[RECORDS PROVIDED Boundary: Start]
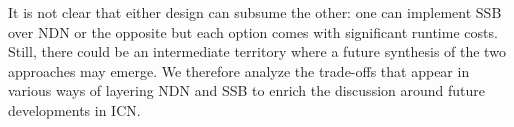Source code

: \documentclass[9pt,sigconf]{acmart}
\begin{document}
%
%

It is not clear that either design can subsume the other: one can implement SSB over NDN or the opposite but each option comes with significant runtime costs. Still, there could be an intermediate territory where a future synthesis of the two approaches may emerge. We therefore analyze the trade-offs that appear in various ways of layering NDN and SSB to enrich the discussion around future developments in ICN.




%
\end{document}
[RECORDS PROVIDED Boundary: End]
PROMPT:
Once the pictures are removed, print all the remaining data exactly as it stands.

RESULT OF THE TASK:
Source code

: \documentclass[9pt,sigconf]{acmart}
\begin{document}
%
%

It is not clear that either design can subsume the other: one can implement SSB over NDN or the opposite but each option comes with significant runtime costs. Still, there could be an intermediate territory where a future synthesis of the two approaches may emerge. We therefore analyze the trade-offs that appear in various ways of layering NDN and SSB to enrich the discussion around future developments in ICN.




%
\end{document}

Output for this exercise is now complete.